Bank of Israel governor: "We are still in an environment of great uncertainty."

 View of Bank of Israel main offices in Jerusalem, on January 2, 2023. (photo credit: YONATAN SINDEL/FLASH90)
View of Bank of Israel main offices in Jerusalem, on January 2, 2023.
(photo credit: YONATAN SINDEL/FLASH90)

The Bank of Israel on Monday decided not to raise its key interest rate this month, citing moderation in the country’s inflation as its primary reason to keep the rate at 4.75%.

“The monetary committee decided not to raise the interest rate, because in light of the available data, and the forecasts as of today, we estimate that the current interest level is at a sufficiently restraining level, which should support the decrease of inflation to its target,” Bank of Israel Governor Amir Yaron said.

According to the bank’s updated macroeconomic forecast, annual inflation is expected to stand at around 3% by the second quarter of 2024 and at 2.4% by the end of that year.

However, this estimate is potentially threatened by legislative changes that the government is currently pushing, such as the judicial reform and the recent efforts to force the banks to offer checking-account interest at a government-mandated rate.

“The main risk to the forecast is the realization of a scenario in which legal and institutional changes will be accompanied by an increase in the state’s risk premium, continued devaluation of the shekel, damage to exports, and a decrease in local investments and demand for private consumption,” Yaron said.

Bank of Israel (credit: Wikimedia Commons)
Bank of Israel (credit: Wikimedia Commons)

The bank’s decision on Monday does not rule out the possibility of further raising the rate at a later date if inflation does not moderate at a suitable pace, he said.

“The road to the convergence of inflation to the target is still long,” he added. “We are in an environment of great uncertainty, and there are several upside risks to inflationary pressures.”

One of the primary reasons behind the bank’s decision was an overall moderation in inflation, coupled with “a high level of activity” within Israel’s economy, Yaron said.

“Several indicators can be seen that point to the beginning of a moderating trend,” he said. “The rate of work vacancies is decreasing, the volume of mortgages has been decreasing in recent months, and the volume of credit for small and medium businesses has stabilized.

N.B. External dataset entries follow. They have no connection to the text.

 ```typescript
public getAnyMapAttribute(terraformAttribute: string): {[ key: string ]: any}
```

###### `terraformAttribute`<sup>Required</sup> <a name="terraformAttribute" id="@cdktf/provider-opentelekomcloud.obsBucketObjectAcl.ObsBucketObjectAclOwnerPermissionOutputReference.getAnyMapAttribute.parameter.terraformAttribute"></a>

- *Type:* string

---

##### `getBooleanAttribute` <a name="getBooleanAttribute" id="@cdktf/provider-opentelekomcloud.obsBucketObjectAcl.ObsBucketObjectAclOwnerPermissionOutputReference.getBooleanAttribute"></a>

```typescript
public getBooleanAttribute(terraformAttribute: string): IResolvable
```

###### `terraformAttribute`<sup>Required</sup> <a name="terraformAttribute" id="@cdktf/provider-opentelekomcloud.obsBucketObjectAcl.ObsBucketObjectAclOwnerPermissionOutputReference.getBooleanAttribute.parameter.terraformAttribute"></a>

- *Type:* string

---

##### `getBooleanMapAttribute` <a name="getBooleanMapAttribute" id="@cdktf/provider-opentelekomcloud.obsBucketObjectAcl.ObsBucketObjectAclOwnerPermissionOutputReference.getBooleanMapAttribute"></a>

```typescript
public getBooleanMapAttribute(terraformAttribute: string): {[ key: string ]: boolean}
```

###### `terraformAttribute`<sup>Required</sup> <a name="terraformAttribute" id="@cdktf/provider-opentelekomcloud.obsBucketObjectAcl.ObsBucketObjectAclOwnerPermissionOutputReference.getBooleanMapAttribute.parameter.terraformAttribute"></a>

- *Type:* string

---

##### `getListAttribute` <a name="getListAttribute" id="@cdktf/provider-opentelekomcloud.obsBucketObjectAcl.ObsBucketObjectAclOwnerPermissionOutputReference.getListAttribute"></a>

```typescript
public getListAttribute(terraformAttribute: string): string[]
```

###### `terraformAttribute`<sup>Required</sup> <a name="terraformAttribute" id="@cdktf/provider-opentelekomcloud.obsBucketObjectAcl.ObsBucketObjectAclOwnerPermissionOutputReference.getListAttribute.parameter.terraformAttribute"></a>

All of these imply the beginning of a trend of restraining the economy, which results from the interest policy, which works to reduce inflation.”

One of the primary threats to inflation’s moderation is the current devaluation of the shekel. In the last six months, the shekel has undergone a significant devaluation, which conservative estimates indicate has so far contributed about 1% to 1.5% inflation.

“As the weakening of the shekel continues, this may cloud the return of inflation to the target, and therefore an even more restrictive monetary policy may be required,” Yaron said.

“It is important to restore stability and certainty to the Israeli economy, and to make sure that legislative changes are carried out with broad agreement, and that the strength and independence of the institutions will be preserved,” he added.